The Communist Party of China has now reinstated access to the iTunes Store, including the ability to preview and download the controversial Songs for Tibet.
The pro-Tibetan album, which features songs from Sting, Damien Rice, and Alanis Morissette, initially prompted the block.
A pair of sources within China initially pointed Digital Music News to the iTunes Store reinstatement shortly after noon (US Pacific Time) on Monday, though the Tibet album still appeared blocked. The Register and San Francisco Chronicle relayed similar information, though sources late Tuesday and early this morning noted that Songs for Tibet had become available. That includes one source within China that found the album visible and successfully previewed tracks, and another that successfully downloaded the album from Beijing using a British account.
The government of China has not acknowledged the original ban, though the shutdown closely followed statements by the Tibet-friendly Art of Peace Foundation.
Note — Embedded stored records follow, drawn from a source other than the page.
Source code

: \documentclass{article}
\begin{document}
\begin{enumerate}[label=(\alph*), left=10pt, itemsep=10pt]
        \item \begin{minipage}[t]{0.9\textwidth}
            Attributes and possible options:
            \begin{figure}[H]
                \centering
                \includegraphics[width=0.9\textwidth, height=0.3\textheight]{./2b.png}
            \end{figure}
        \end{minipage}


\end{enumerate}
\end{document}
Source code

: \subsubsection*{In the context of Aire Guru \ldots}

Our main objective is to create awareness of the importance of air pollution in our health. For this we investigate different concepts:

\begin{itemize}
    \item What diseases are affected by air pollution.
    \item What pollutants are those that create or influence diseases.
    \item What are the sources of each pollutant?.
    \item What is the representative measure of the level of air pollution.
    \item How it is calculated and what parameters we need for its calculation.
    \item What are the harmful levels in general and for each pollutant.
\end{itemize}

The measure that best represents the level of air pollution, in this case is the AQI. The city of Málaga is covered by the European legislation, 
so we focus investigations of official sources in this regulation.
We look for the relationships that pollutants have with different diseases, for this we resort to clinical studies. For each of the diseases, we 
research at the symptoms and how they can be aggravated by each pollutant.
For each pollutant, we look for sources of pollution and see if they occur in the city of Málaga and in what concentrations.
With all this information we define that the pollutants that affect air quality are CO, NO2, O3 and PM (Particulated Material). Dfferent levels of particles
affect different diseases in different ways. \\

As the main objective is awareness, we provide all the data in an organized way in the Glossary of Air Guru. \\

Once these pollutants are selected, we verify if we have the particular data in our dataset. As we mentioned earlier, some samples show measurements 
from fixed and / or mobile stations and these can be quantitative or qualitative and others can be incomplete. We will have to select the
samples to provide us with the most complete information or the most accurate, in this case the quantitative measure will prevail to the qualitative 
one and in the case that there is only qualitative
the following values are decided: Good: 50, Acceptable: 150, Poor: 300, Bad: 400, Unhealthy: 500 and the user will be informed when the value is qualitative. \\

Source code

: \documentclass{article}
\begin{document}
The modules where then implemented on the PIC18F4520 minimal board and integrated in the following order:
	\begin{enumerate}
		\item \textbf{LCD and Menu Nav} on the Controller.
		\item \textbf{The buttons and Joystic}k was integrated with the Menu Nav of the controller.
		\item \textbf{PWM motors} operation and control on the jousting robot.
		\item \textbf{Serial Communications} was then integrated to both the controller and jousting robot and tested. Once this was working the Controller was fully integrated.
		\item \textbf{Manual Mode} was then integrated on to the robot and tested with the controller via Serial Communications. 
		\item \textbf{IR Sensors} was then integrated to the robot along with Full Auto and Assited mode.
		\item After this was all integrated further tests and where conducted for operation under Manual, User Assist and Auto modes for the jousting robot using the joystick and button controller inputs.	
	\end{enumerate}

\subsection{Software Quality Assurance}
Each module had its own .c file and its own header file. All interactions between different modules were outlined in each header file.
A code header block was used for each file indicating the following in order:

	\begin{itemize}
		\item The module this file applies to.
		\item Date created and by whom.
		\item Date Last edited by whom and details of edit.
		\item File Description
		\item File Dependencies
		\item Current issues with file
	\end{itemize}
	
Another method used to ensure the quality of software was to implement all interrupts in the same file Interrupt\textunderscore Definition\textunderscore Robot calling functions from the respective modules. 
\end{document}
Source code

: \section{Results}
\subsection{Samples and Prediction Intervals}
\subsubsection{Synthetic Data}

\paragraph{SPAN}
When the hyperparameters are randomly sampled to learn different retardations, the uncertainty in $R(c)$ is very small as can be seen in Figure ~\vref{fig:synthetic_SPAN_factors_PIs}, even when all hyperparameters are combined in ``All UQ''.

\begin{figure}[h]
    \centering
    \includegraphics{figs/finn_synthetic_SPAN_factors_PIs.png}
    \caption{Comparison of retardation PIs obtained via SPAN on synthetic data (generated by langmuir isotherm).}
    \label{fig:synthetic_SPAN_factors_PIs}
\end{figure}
The producing group boasted that several Olympic athletes had downloaded the album, a group that may have included Chinese competitors.
The media backlash against the ban could have prompted the reinstatement, though the original block may leave an aftertaste. “While I respect the cultural differences that exist between countries, I think it is unfortunate when the basic, inalienable human right of free speech is restricted by anyone, anywhere,” expressed INgrooves chief Robb McDaniels to Digital Music News. The San Francisco-based company is the digital distributor of the project.